Kaapverdische skinken en een zeehaas
Als reptielenliefhebber moet je eigenlijk naar de twee onbewoonde Kaapverdische eilandjes: Branco en Razo. Daar kwam tot 1912 de Kaapverdische reuzenskink (Chioninia coctei) voor. Een grote plompe skink van ongeveer een halve meter. Nu is die alleen nog te bewonderen in wat potten met sterk water in natuurhistorische musea. Maar wil je een grote jongen zijn in de herpetologische wereld dan moet je echt naar die eilandjes gaan want in 2005 is een onderkaak van deze hagedis gevonden in uitwerpselen van een zwerfkat. Zou Chionia coctei nog voorkomen?

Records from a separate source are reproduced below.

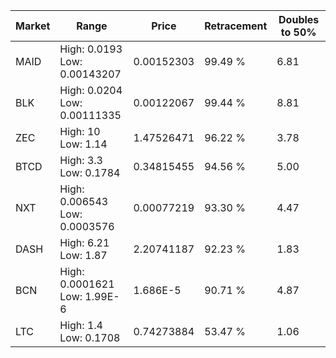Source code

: | Market | Range | Price| Retracement | Doubles to 50% |
| --- | --- | --- | --- | --- |
| MAID | High: 0.0193<br />Low: 0.00143207 | 0.00152303 | 99.49 % | 6.81 |
| BLK | High: 0.0204<br />Low: 0.00111335 | 0.00122067 | 99.44 % | 8.81 |
| ZEC | High: 10<br />Low: 1.14 | 1.47526471 | 96.22 % | 3.78 |
| BTCD | High: 3.3<br />Low: 0.1784 | 0.34815455 | 94.56 % | 5.00 |
| NXT | High: 0.006543<br />Low: 0.0003576 | 0.00077219 | 93.30 % | 4.47 |
| DASH | High: 6.21<br />Low: 1.87 | 2.20741187 | 92.23 % | 1.83 |
| BCN | High: 0.0001621<br />Low: 1.99E-6 | 1.686E-5 | 90.71 % | 4.87 |
| LTC | High: 1.4<br />Low: 0.1708 | 0.74273884 | 53.47 % | 1.06 |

Helaas lukte het me niet om mijn familie te overtuigen dat het echt nodig was om naar Branco of Razo te gaan. De aanwezigheid van een endemische leeuwerik (de Razo leeuwerik) hielp ook niet. Dus dan maar naar twee “normale” eilanden vlak in de buurt: Sao Vincente en Sao Antao. Dit zijn de twee meest westelijke eilanden van Kaapverdië. Sao Vicente is droog maar de hoofdstad Mindelo is bruisend, muziekaal en gezellig. Sao Antao is het meest groene eiland van Kaapverdie onherbergzaam maar toch ook al schrikbarend droog. Het is al meer dan een jaar geleden dat het heeft geregend.

skinken
Op elk eiland komt een skink en een gekko soort voor. Op Sao Antao gaat het om de skink (Chioninia fogoensis) en om de gekko (Tarentola caboverdiana). Chioninia fogoensis is maar een klein broertje van de reuzenskink maar wel een opmerkelijk diertje. het overleeft de komst van mensen en huiskatten op de eilanden en het lijkt nu mogelijk ook de grote droogte van de eilanden te trotseren. We hebben meerder exemplaren zien. Eigenlijk een veel stoerder hagedisje dan die lompe reuzenskinken.


Zeehaas!
Maar misschien is het toch wel het leukst om vooral te klooien langs de branding. Je ziet er leuke zeevogels mooie schelpen maar ook hele gekke dieren zoals deze gevlekte zeehaas (Aplysia dactylomela). Het is een soort supermooie zeeslak.